Sometime in last few months, I was listening to NPR Weekend and heard the “This I Believe” segment. Tarak McLain’s essay was featured. He wrote it when he was six years old. In the back of my mind, it has been calling to me, challenging me to state and then affirm my own beliefs. So here goes:
This I believe
If you stand in the cradle of a Sunwapta pass between Banff and Jasper National Parks in the Canadian Rockies, you’ll see the clean cleft of earth rising from the mountain floor below, where the cars look as small as the smallest ants. The mountain face before you rises up as a solitary rock into the sky as far above as it is below. Large ridges rise along that clean rock face. Like scratches across its skin, they declare the path it took as it rose in ancient years past out from mother earth. It takes your breath away. Looking past the mountain face before you, you see the mountain face is not alone, that same rock, that same cleft of earth defines the face of the entire mountain range as far as you can see. In your mind, you see the mountain range traveling down the entire continent into the United States and beyond to the very tip of South America. The force of that movement boggles the imagination. All at once, your body feels light, immaterial, insignificant. Somehow small as you are, you are reassured that you are part of all this, all creation. You don’t have words for it, but perhaps you know that you are stardust and all is well.

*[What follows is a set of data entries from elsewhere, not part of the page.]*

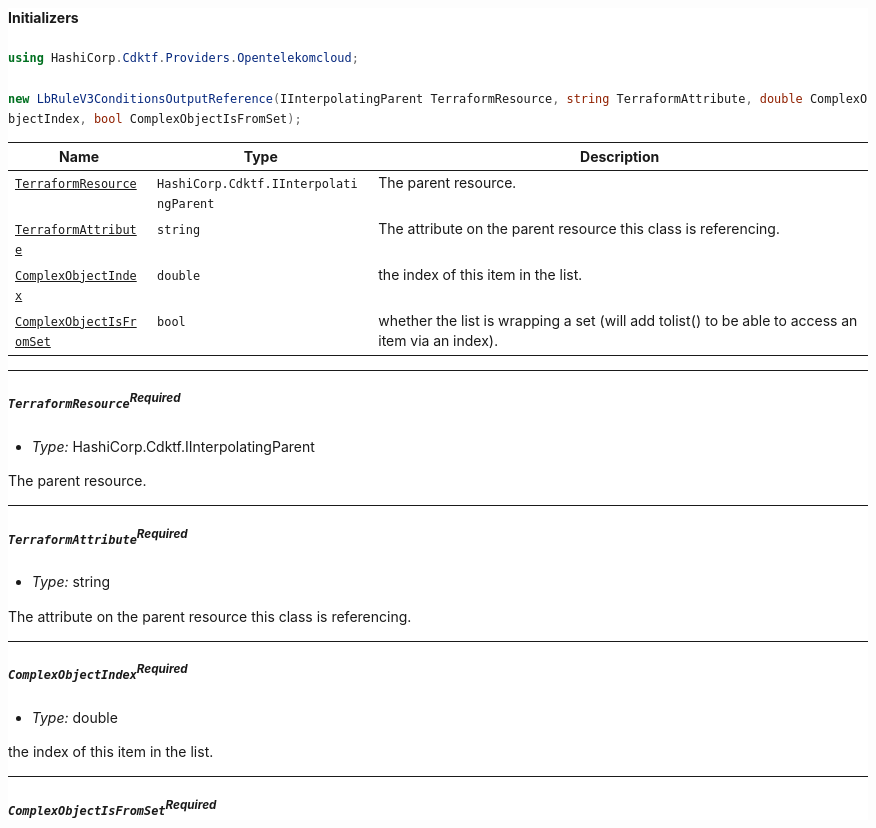 #### Initializers <a name="Initializers" id="@cdktf/provider-opentelekomcloud.lbRuleV3.LbRuleV3ConditionsOutputReference.Initializer"></a>

```csharp
using HashiCorp.Cdktf.Providers.Opentelekomcloud;

new LbRuleV3ConditionsOutputReference(IInterpolatingParent TerraformResource, string TerraformAttribute, double ComplexObjectIndex, bool ComplexObjectIsFromSet);
```

| **Name** | **Type** | **Description** |
| --- | --- | --- |
| <code><a href="#@cdktf/provider-opentelekomcloud.lbRuleV3.LbRuleV3ConditionsOutputReference.Initializer.parameter.terraformResource">TerraformResource</a></code> | <code>HashiCorp.Cdktf.IInterpolatingParent</code> | The parent resource. |
| <code><a href="#@cdktf/provider-opentelekomcloud.lbRuleV3.LbRuleV3ConditionsOutputReference.Initializer.parameter.terraformAttribute">TerraformAttribute</a></code> | <code>string</code> | The attribute on the parent resource this class is referencing. |
| <code><a href="#@cdktf/provider-opentelekomcloud.lbRuleV3.LbRuleV3ConditionsOutputReference.Initializer.parameter.complexObjectIndex">ComplexObjectIndex</a></code> | <code>double</code> | the index of this item in the list. |
| <code><a href="#@cdktf/provider-opentelekomcloud.lbRuleV3.LbRuleV3ConditionsOutputReference.Initializer.parameter.complexObjectIsFromSet">ComplexObjectIsFromSet</a></code> | <code>bool</code> | whether the list is wrapping a set (will add tolist() to be able to access an item via an index). |

---

##### `TerraformResource`<sup>Required</sup> <a name="TerraformResource" id="@cdktf/provider-opentelekomcloud.lbRuleV3.LbRuleV3ConditionsOutputReference.Initializer.parameter.terraformResource"></a>

- *Type:* HashiCorp.Cdktf.IInterpolatingParent

The parent resource.

---

##### `TerraformAttribute`<sup>Required</sup> <a name="TerraformAttribute" id="@cdktf/provider-opentelekomcloud.lbRuleV3.LbRuleV3ConditionsOutputReference.Initializer.parameter.terraformAttribute"></a>

- *Type:* string

The attribute on the parent resource this class is referencing.

---

##### `ComplexObjectIndex`<sup>Required</sup> <a name="ComplexObjectIndex" id="@cdktf/provider-opentelekomcloud.lbRuleV3.LbRuleV3ConditionsOutputReference.Initializer.parameter.complexObjectIndex"></a>

- *Type:* double

the index of this item in the list.

---

##### `ComplexObjectIsFromSet`<sup>Required</sup> <a name="ComplexObjectIsFromSet" id="@cdktf/provider-opentelekomcloud.lbRuleV3.LbRuleV3ConditionsOutputReference.Initializer.parameter.complexObjectIsFromSet"></a>
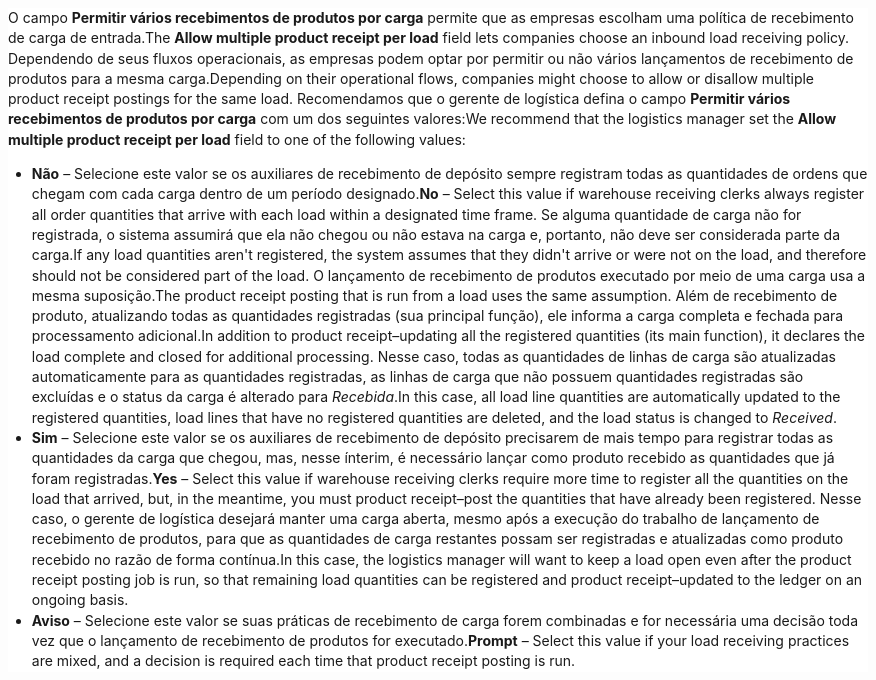 <span data-ttu-id="eacad-296">O campo **Permitir vários recebimentos de produtos por carga** permite que as empresas escolham uma política de recebimento de carga de entrada.</span><span class="sxs-lookup"><span data-stu-id="eacad-296">The **Allow multiple product receipt per load** field lets companies choose an inbound load receiving policy.</span></span> <span data-ttu-id="eacad-297">Dependendo de seus fluxos operacionais, as empresas podem optar por permitir ou não vários lançamentos de recebimento de produtos para a mesma carga.</span><span class="sxs-lookup"><span data-stu-id="eacad-297">Depending on their operational flows, companies might choose to allow or disallow multiple product receipt postings for the same load.</span></span> <span data-ttu-id="eacad-298">Recomendamos que o gerente de logística defina o campo **Permitir vários recebimentos de produtos por carga** com um dos seguintes valores:</span><span class="sxs-lookup"><span data-stu-id="eacad-298">We recommend that the logistics manager set the **Allow multiple product receipt per load** field to one of the following values:</span></span>

- <span data-ttu-id="eacad-299">**Não** – Selecione este valor se os auxiliares de recebimento de depósito sempre registram todas as quantidades de ordens que chegam com cada carga dentro de um período designado.</span><span class="sxs-lookup"><span data-stu-id="eacad-299">**No** – Select this value if warehouse receiving clerks always register all order quantities that arrive with each load within a designated time frame.</span></span> <span data-ttu-id="eacad-300">Se alguma quantidade de carga não for registrada, o sistema assumirá que ela não chegou ou não estava na carga e, portanto, não deve ser considerada parte da carga.</span><span class="sxs-lookup"><span data-stu-id="eacad-300">If any load quantities aren't registered, the system assumes that they didn't arrive or were not on the load, and therefore should not be considered part of the load.</span></span> <span data-ttu-id="eacad-301">O lançamento de recebimento de produtos executado por meio de uma carga usa a mesma suposição.</span><span class="sxs-lookup"><span data-stu-id="eacad-301">The product receipt posting that is run from a load uses the same assumption.</span></span> <span data-ttu-id="eacad-302">Além de recebimento de produto, atualizando todas as quantidades registradas (sua principal função), ele informa a carga completa e fechada para processamento adicional.</span><span class="sxs-lookup"><span data-stu-id="eacad-302">In addition to product receipt–updating all the registered quantities (its main function), it declares the load complete and closed for additional processing.</span></span> <span data-ttu-id="eacad-303">Nesse caso, todas as quantidades de linhas de carga são atualizadas automaticamente para as quantidades registradas, as linhas de carga que não possuem quantidades registradas são excluídas e o status da carga é alterado para _Recebida_.</span><span class="sxs-lookup"><span data-stu-id="eacad-303">In this case, all load line quantities are automatically updated to the registered quantities, load lines that have no registered quantities are deleted, and the load status is changed to _Received_.</span></span>
- <span data-ttu-id="eacad-304">**Sim** – Selecione este valor se os auxiliares de recebimento de depósito precisarem de mais tempo para registrar todas as quantidades da carga que chegou, mas, nesse ínterim, é necessário lançar como produto recebido as quantidades que já foram registradas.</span><span class="sxs-lookup"><span data-stu-id="eacad-304">**Yes** – Select this value if warehouse receiving clerks require more time to register all the quantities on the load that arrived, but, in the meantime, you must product receipt–post the quantities that have already been registered.</span></span> <span data-ttu-id="eacad-305">Nesse caso, o gerente de logística desejará manter uma carga aberta, mesmo após a execução do trabalho de lançamento de recebimento de produtos, para que as quantidades de carga restantes possam ser registradas e atualizadas como produto recebido no razão de forma contínua.</span><span class="sxs-lookup"><span data-stu-id="eacad-305">In this case, the logistics manager will want to keep a load open even after the product receipt posting job is run, so that remaining load quantities can be registered and product receipt–updated to the ledger on an ongoing basis.</span></span>
- <span data-ttu-id="eacad-306">**Aviso** – Selecione este valor se suas práticas de recebimento de carga forem combinadas e for necessária uma decisão toda vez que o lançamento de recebimento de produtos for executado.</span><span class="sxs-lookup"><span data-stu-id="eacad-306">**Prompt** – Select this value if your load receiving practices are mixed, and a decision is required each time that product receipt posting is run.</span></span>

I believe in the power of nature the restore the soul.
I believe the very atoms of our body commune in the most mysterious way with every other atom in the universe.
I believe we are all connected as sentient beings.
I believe in learning and that in every experience in life, a lesson is offered.
I believe that every life has a purpose and that purpose is often revealed in time layer by layer as one ages, matures and comes into one’s own.
I am blessed.
There is so much more I believe, but for now this will suffice. I know I will return to this again.